Architecture and complexity

From an architectural perspective, AI Agents tend to be simpler. They may integrate a language model, a few tools, and execute sequential reasoning. Their design emphasises predictability and clarity, making them easier to build, maintain, and govern.

Agentic AI, however, embodies a richer and more complex architecture. It includes planning modules, memory systems, orchestration layers, and coordination protocols among specialised sub-agents. This multi-agent composition allows for emergent behavior and cooperative reasoning across domains.

Learning, memory, and adaptation

While some AI Agents may incorporate basic learning such as refining responses based on usage, their learning is typically focused on improving performance within their defined domain. They deliver reliable outcomes by reinforcing best practices, with minimal drift or unintended changes.

Agentic AI systems, on the other hand, continuously learn and adapt across a broader set of activities. They maintain memory of past interactions, update strategies as conditions evolve, and optimise processes in real time. This ongoing, holistic adaptation makes them well suited for environments where objectives, inputs, or priorities can shift frequently.
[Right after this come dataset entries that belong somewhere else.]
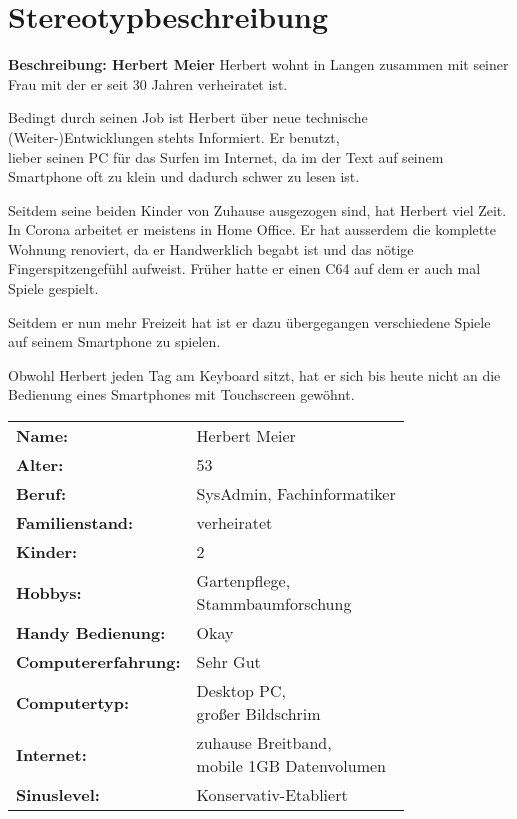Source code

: \documentclass[12pt, a4paper]{article}
\begin{document}
\section{Stereotypbeschreibung}
\begin{flushleft}
\textbf{Beschreibung: Herbert Meier}\newline
Herbert wohnt in Langen zusammen mit seiner Frau mit der er seit 30 Jahren verheiratet ist.\newline

Bedingt durch seinen Job ist Herbert über neue technische (Weiter-)Entwicklungen stehts Informiert. Er benutzt,\\ lieber seinen PC für das Surfen im Internet, da im der Text auf seinem Smartphone oft zu klein und dadurch schwer zu lesen ist.\newline

Seitdem seine beiden Kinder von Zuhause ausgezogen sind, hat Herbert viel Zeit. In Corona arbeitet er meistens in Home Office. Er hat ausserdem die komplette Wohnung renoviert, da er Handwerklich begabt ist und das nötige Fingerspitzengefühl aufweist. Früher hatte er einen C64 auf dem er auch mal Spiele gespielt.\newline

Seitdem er nun mehr Freizeit hat ist er dazu übergegangen verschiedene Spiele auf seinem Smartphone zu spielen.\newline 

Obwohl Herbert jeden Tag am Keyboard sitzt, hat er sich bis heute nicht an die Bedienung eines Smartphones mit Touchscreen gewöhnt.

\par\bigskip

\begin{table}[H]
\begin{center}
\begin{tabular}[h]{|l l|}
\hline
\textbf{Name:} & Herbert Meier\\
\textbf{Alter:} & 53\\
\textbf{Beruf:} & SysAdmin, Fachinformatiker\\
\textbf{Familienstand:} & verheiratet\\
\textbf{Kinder:} & 2\\
\textbf{Hobbys:} & \makecell[l]{ Gartenpflege,\\ Stammbaumforschung\\}\\
\textbf{Handy Bedienung:} & Okay\\
\textbf{Computererfahrung:} & Sehr Gut\\
\textbf{Computertyp:} & \makecell[l]{Desktop PC,\\ großer Bildschrim}\\
\textbf{Internet:} & \makecell[l]{zuhause Breitband,\\ mobile 1GB Datenvolumen\\}\\
\textbf{Sinuslevel:} & Konservativ-Etabliert\\
\hline
\end{tabular}
\end{center}
\end{table}


\end{flushleft}
\end{document}
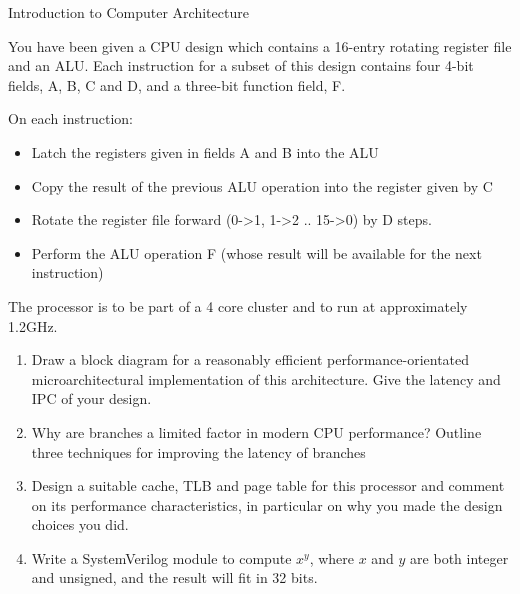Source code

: \documentclass{tripos}  %
\begin{document}
\begin{question}[MockIA,year=2024,paper=2,question=5,author=rrw]{Introduction to Computer Architecture}


You have been given a CPU design which contains a 16-entry rotating register file and an ALU.
Each instruction for a subset of this design contains four 4-bit fields, A, B, C and D,
and a three-bit function field, F.

On each instruction:

\begin{itemize}
\item Latch the registers given in fields A and B into the ALU
\item Copy the result of the previous ALU operation into the register given by C
\item Rotate the register file forward (0->1, 1->2 .. 15->0) by D steps.
\item Perform the ALU operation F (whose result will be available for the next instruction)
\end{itemize}

The processor is to be part of a 4 core cluster and to run at approximately 1.2GHz.

\begin{enumerate}
\item Draw a block diagram for a reasonably efficient performance-orientated microarchitectural implementation of this architecture. Give the latency and IPC of your design. 
\item Why are branches a limited factor in modern CPU performance? Outline three techniques for improving the latency of branches 
\item Design a suitable cache, TLB and page table for this processor and comment on its performance characteristics, in particular on why you made the design choices you did. 
\item Write a SystemVerilog module to compute $x^y$, where $x$ and $y$ are both integer and unsigned, and the result will fit in 32 bits. 
\end{enumerate}
\end{question}
\end{document}
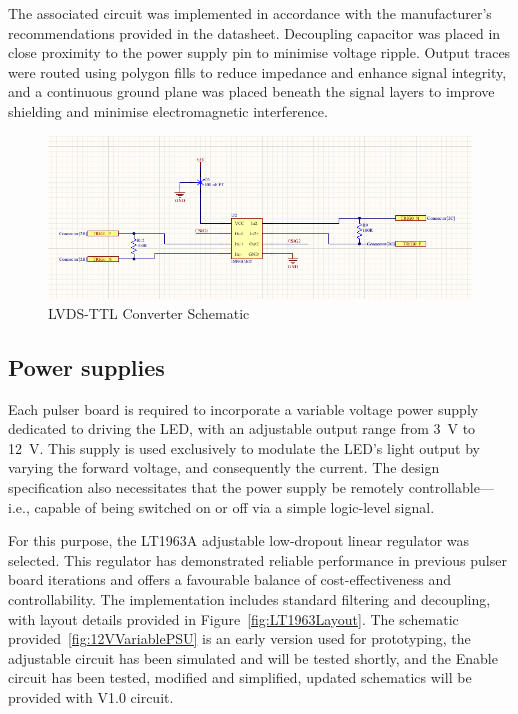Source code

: \documentclass[a4paper,11pt]{article}
\begin{document}
The associated circuit was implemented in accordance with the manufacturer's recommendations provided in the datasheet. Decoupling capacitor was placed in close proximity to the power supply pin to minimise voltage ripple. Output traces were routed using polygon fills to reduce impedance and enhance signal integrity, and a continuous ground plane was placed beneath the signal layers to improve shielding and minimise electromagnetic interference.

\begin{figure}[htbp]
\centering
\includegraphics[scale=0.5]{LVDS-TTL Converter.png}
\caption{LVDS-TTL Converter Schematic\label{fig:i}}
\end{figure}


\subsection{Power supplies}

Each pulser board is required to incorporate a variable voltage power supply dedicated to driving the LED, with an adjustable output range from 3~V to 12~V. This supply is used exclusively to modulate the LED’s light output by varying the forward voltage, and consequently the current. The design specification also necessitates that the power supply be remotely controllable—i.e., capable of being switched on or off via a simple logic-level signal.

For this purpose, the LT1963A \cite{LT1963} adjustable low-dropout linear regulator was selected. This regulator has demonstrated reliable performance in previous pulser board iterations and offers a favourable balance of cost-effectiveness and controllability. The implementation includes standard filtering and decoupling, with layout details provided in Figure~\ref{fig:LT1963Layout}. The schematic provided~\ref{fig:12VVariablePSU} is an early version used for prototyping, the adjustable circuit has been simulated and will be tested shortly, and the Enable circuit has been tested, modified and simplified, updated schematics will be provided with V1.0 circuit.
\end{document}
Practical Implications and Decision Criteria

The distinctions between these systems have direct practical consequences:

  • Scope and use cases: AI agents excel at dependable, high-volume tasks — from triaging support requests to managing routine approvals — where consistent outcomes matter most. Agentic AI systems address more dynamic scenarios, coordinating complex workflows, adapting strategies, and achieving broader, goal-oriented results.
  • Cost and complexity: AI agents benefit from streamlined architecture, allowing faster deployment and easier governance. Agentic AI requires advanced planning capabilities, orchestration frameworks, and robust oversight to manage greater autonomy.
  • Governance and safety: With increased autonomy comes higher responsibility. Agentic systems introduce more complex decision paths, potential emergent behaviors, and a greater need for transparency, auditability, and safeguards.

Organisations may choose to start with proven AI agents to build confidence, then incrementally introduce agentic capabilities as business demands grow.

Evolutionary path

Organisations can take a phased approach to intelligent system deployment.
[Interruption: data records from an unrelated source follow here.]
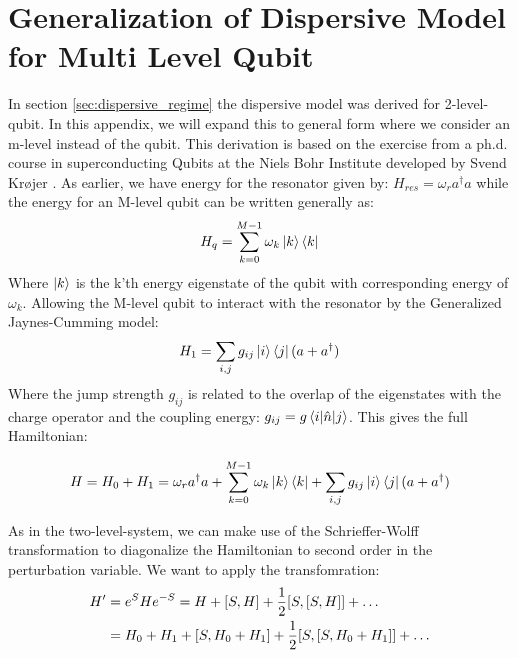 \chapter{Generalization of Dispersive Model for Multi Level Qubit}\label{appendix:multiqubit}
In section \ref{sec:dispersive_regime} the dispersive model was derived for 2-level-qubit. In this appendix, we will expand this to general form where we consider an m-level instead of the qubit. This derivation is based on the exercise from a ph.d. course in superconducting Qubits at the Niels Bohr Institute developed by Svend Krøjer \cite{kroejer_week_2023}. As earlier, we have energy for the resonator given by: $H_{res} = \omega_r a^\dagger a$ while the energy for an M-level qubit can be written generally as:
\begin{equation}
    H_{q} = \sum_{k = 0}^{M-1} \omega_k \ket{k}\bra{k}
\end{equation}
Where $\ket{k}$ is the k'th energy eigenstate of the qubit with corresponding energy of $\omega_k$. Allowing the M-level qubit to interact with the resonator by the Generalized Jaynes-Cumming model:
\begin{equation}
    H_1 =  \sum_{i,j} g_{ij} \ket{i}\bra{j} (a + a^\dagger ) 
\end{equation}
Where the jump strength $g_{ij}$ is related to the overlap of the eigenstates with the charge operator and the coupling energy: $g_{ij} = g \matrixel{i}{\hat{n}}{j}$. This gives the full Hamiltonian: 
\begin{fullwidth}
    \begin{equation}
        H = H_0 + H_1  = \omega_r a^\dagger a +  \sum_{k = 0}^{M-1} \omega_k \ket{k}\bra{k} + \sum_{i,j} g_{ij} \ket{i}\bra{j} (a + a^\dagger ) 
    \end{equation}
\end{fullwidth}
As in the two-level-system, we can make  use of the Schrieffer-Wolff transformation to diagonalize the Hamiltonian to second order in the perturbation variable. We want to apply the transfomration:
\begin{align}
    H' &= e^{S} H e^{-S} = H + \comm{S}{H} + \frac{1}{2}\comm{S}{\comm{S}{H}} + \dots \nonumber\\
                        &= H_0 + H_1 + \comm{S}{H_0 + H_1} + \frac{1}{2} \comm{S}{\comm{S}{H_0 + H_1}} + \dots
\end{align}
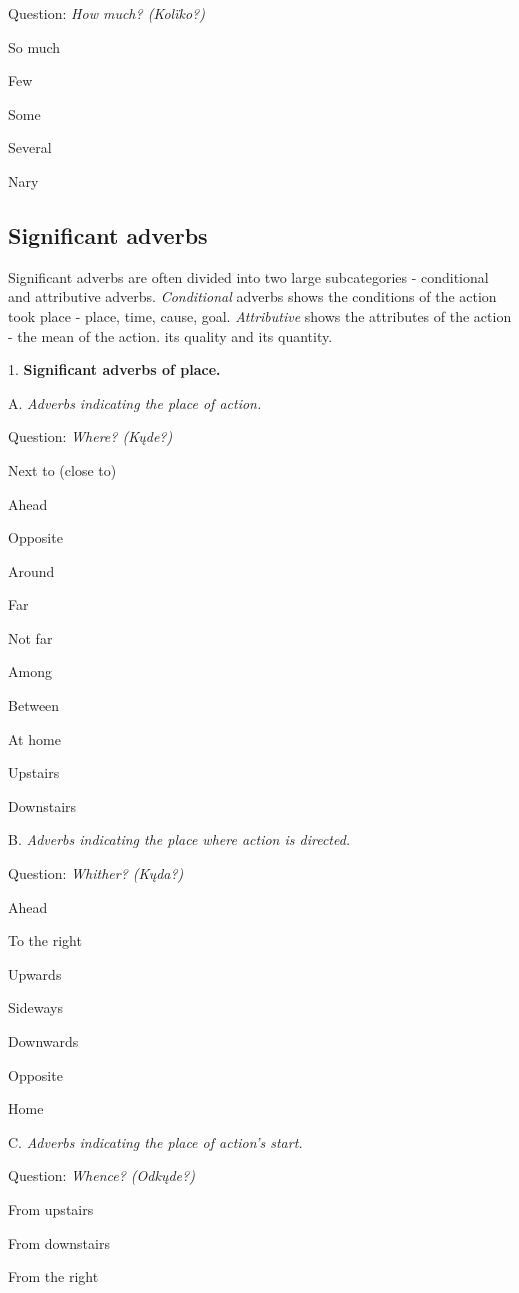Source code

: Question: \textit{How much? (Kolïko?)}

So much

Few

Some

Several

Nary


\subsection{Significant adverbs}

Significant adverbs are often divided into two large subcategories - conditional and attributive adverbs. \textit{Conditional} adverbs shows the conditions of the action took place - place, time, cause, goal. \textit{Attributive} shows the attributes of the action - the mean of the action. its quality and its quantity.

1. \textbf{Significant adverbs of place.}

A. \textit{Adverbs indicating the place of action.}

Question: \textit{Where? (Kųde?)}

Next to (close to)

Ahead

Opposite

Around

Far

Not far

Among

Between

At home

Upstairs

Downstairs


B. \textit{Adverbs indicating the place where action is directed. }

Question:\textit{ Whither? (Kųda?)}

Ahead

To the right

Upwards

Sideways

Downwards

Opposite

Home


C. \textit{Adverbs indicating the place of action’s start.}

Question: \textit{Whence? (Odkųde?)}

From upstairs

From downstairs

From the right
First, introduce AI agents to automate reliable, well-scoped tasks. These agents deliver consistent, high-quality outcomes while building familiarity and trust in AI-assisted workflows. By applying advanced reasoning within defined objectives, they serve as dependable partners in streamlining business processes.
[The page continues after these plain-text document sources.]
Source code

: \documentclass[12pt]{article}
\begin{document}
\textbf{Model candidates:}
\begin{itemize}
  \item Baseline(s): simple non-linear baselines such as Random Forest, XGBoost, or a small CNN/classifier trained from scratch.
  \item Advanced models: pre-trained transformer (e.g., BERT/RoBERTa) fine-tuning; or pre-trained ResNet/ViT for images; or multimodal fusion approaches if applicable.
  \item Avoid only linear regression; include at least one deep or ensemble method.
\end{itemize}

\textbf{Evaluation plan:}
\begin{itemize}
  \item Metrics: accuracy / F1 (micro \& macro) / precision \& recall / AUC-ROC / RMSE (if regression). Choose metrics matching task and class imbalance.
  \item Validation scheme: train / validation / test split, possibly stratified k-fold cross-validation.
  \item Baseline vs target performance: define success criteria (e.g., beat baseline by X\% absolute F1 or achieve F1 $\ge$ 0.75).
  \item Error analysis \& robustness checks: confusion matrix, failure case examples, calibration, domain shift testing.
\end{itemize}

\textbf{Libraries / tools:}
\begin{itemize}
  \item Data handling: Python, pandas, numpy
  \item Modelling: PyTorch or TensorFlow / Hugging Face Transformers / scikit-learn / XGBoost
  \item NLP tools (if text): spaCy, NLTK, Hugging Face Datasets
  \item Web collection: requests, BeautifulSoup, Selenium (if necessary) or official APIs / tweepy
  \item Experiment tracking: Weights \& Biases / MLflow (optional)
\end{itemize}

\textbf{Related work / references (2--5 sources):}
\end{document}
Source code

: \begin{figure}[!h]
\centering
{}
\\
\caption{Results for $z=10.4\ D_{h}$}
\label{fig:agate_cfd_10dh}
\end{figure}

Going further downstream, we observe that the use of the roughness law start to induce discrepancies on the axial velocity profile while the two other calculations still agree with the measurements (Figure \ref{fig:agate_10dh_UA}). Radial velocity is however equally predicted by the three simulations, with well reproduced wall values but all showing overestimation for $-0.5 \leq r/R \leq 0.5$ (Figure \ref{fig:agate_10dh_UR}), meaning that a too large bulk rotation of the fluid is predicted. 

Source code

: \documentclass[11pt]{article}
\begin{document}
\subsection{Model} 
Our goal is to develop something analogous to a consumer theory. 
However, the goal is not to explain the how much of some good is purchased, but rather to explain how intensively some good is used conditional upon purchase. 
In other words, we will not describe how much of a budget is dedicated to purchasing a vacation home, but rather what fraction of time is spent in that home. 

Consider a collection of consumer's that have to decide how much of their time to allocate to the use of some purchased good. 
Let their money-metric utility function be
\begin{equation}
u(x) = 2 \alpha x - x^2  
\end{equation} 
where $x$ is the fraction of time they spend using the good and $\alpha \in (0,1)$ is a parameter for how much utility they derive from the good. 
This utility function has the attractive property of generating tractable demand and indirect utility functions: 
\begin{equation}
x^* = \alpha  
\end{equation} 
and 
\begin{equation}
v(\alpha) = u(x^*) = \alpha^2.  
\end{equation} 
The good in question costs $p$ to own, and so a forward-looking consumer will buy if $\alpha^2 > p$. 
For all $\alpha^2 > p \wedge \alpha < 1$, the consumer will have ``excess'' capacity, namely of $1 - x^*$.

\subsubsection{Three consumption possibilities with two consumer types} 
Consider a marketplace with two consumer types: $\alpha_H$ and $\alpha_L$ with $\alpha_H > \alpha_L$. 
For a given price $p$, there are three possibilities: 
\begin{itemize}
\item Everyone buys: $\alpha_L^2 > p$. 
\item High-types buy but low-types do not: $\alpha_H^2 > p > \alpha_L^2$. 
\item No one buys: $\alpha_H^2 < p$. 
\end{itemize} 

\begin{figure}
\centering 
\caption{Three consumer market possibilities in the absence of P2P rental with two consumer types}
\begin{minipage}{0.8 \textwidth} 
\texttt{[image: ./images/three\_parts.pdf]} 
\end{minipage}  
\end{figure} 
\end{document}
Over time, organisations can expand these systems by incorporating planning capabilities, centralised memory, and orchestration layers, enabling more proactive coordination and dynamic strategy shifts. Strengthening governance, audit mechanisms, and human oversight supports responsible scaling as complexity increases.

This gradual evolution moves from specialised, outcome-focused AI agents to collaborative, goal-driven digital partners that manage sophisticated, cross-functional objectives.

To sum it up

In short, AI agents and agentic AI share foundational mechanics of perception, reasoning, and action, but diverge in autonomy, scope, and strategic intent. AI agents focus on well-defined, high-confidence tasks with precision and consistency, making them an ideal starting point for most organisations.

Agentic AI builds upon this, adding proactive planning, multi-agent orchestration, and continuous adaptation for complex, evolving needs.

Looking ahead, these advances lay the foundation for AI employees - intelligent, collaborative systems that work alongside humans as dependable digital teammates, handling entire roles rather than just tasks.

Understanding where your organisation is on this spectrum helps guide your roadmap.

Starting with specialised AI agents delivers quick wins and builds trust, while gradually moving toward agentic systems - and eventually AI employees - unlocks advanced, coordinated, and proactive digital collaboration. The key is balancing capabilities, governance, and risk to responsibly advance your automation strategy.